__Exercise goal__: Where a line of the records contains the word "escribiendo", show that line.

Start of Materials provided

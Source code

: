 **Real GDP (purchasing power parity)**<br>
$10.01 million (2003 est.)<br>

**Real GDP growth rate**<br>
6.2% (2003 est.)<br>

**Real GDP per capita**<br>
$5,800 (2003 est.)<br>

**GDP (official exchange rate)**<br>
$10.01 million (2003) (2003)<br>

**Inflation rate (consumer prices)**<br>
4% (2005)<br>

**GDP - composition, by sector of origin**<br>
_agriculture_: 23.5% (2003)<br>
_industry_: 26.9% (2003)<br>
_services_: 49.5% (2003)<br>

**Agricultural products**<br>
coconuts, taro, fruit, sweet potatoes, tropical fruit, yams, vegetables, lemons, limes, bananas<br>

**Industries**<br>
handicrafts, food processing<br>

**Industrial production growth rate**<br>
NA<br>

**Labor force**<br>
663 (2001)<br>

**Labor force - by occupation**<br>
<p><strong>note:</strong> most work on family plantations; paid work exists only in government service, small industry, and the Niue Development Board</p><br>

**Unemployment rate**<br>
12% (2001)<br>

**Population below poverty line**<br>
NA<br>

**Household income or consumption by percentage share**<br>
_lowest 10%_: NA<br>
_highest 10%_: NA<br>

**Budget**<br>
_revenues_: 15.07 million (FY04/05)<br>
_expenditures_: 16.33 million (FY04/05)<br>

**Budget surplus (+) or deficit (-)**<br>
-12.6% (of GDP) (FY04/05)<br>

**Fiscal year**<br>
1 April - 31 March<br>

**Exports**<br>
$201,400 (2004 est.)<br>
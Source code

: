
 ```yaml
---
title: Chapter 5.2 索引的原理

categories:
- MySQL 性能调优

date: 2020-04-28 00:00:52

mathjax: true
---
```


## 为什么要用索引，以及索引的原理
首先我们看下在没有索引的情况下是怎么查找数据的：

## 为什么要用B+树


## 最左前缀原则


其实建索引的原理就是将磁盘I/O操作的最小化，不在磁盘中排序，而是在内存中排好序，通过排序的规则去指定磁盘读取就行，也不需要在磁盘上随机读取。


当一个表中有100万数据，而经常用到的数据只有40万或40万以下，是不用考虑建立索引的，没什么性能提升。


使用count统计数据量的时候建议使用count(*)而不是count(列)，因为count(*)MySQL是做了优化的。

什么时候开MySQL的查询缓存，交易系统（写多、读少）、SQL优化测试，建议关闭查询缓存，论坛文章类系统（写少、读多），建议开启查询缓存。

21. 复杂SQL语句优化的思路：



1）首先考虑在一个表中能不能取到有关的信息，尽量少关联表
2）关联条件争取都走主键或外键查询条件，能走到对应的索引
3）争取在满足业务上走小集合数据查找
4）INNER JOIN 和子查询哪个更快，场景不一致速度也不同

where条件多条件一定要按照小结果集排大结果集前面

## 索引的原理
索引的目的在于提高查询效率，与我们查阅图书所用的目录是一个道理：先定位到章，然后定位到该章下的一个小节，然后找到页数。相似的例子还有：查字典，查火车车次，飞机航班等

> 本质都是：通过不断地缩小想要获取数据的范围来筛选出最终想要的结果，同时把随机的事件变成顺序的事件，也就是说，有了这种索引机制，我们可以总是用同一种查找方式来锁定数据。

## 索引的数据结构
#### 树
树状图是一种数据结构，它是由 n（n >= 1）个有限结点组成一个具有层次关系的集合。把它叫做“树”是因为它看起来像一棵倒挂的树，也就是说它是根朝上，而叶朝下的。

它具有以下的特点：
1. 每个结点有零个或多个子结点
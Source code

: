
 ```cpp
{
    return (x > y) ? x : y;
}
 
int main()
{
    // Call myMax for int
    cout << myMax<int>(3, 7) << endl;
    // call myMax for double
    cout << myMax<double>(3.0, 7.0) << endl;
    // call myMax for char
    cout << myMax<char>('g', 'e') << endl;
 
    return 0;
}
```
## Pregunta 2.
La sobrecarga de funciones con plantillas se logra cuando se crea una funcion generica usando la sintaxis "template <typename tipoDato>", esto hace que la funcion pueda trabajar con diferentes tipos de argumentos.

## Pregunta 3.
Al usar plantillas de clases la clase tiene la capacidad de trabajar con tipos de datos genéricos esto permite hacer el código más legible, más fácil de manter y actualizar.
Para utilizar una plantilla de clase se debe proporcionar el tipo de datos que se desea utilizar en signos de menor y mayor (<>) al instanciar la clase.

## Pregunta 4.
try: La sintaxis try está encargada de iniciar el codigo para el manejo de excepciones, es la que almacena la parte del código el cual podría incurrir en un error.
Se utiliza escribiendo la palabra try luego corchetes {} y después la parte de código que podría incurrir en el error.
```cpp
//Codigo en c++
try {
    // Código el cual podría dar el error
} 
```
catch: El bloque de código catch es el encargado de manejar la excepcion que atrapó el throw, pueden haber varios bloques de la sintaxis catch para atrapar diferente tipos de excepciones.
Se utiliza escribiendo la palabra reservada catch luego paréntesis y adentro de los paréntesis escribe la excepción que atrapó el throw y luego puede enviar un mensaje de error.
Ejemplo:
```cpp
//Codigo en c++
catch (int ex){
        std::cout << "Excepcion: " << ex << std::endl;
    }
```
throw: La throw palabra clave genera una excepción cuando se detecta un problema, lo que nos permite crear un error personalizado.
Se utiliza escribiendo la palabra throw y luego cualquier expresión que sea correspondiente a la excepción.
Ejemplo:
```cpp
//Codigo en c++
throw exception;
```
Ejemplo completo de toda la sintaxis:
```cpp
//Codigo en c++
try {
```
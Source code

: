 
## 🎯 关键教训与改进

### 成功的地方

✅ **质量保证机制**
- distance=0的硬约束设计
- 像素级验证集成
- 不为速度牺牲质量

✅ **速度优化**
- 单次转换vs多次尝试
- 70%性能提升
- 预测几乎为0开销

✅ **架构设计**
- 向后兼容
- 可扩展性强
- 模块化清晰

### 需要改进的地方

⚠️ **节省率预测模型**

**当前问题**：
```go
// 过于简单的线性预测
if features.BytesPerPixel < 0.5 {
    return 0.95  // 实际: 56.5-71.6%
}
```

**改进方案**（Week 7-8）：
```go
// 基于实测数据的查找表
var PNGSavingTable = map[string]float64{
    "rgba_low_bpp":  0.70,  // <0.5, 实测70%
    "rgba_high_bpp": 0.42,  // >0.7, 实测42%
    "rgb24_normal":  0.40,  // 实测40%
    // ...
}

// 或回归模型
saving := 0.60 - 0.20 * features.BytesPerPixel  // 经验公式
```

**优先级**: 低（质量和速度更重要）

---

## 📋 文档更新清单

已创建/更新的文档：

End of Materials provided

__Written response__:
Se utiliza escribiendo la palabra try luego corchetes {} y después la parte de código que podría incurrir en el error.
Se utiliza escribiendo la palabra reservada catch luego paréntesis y adentro de los paréntesis escribe la excepción que atrapó el throw y luego puede enviar un mensaje de error.
Se utiliza escribiendo la palabra throw y luego cualquier expresión que sea correspondiente a la excepción.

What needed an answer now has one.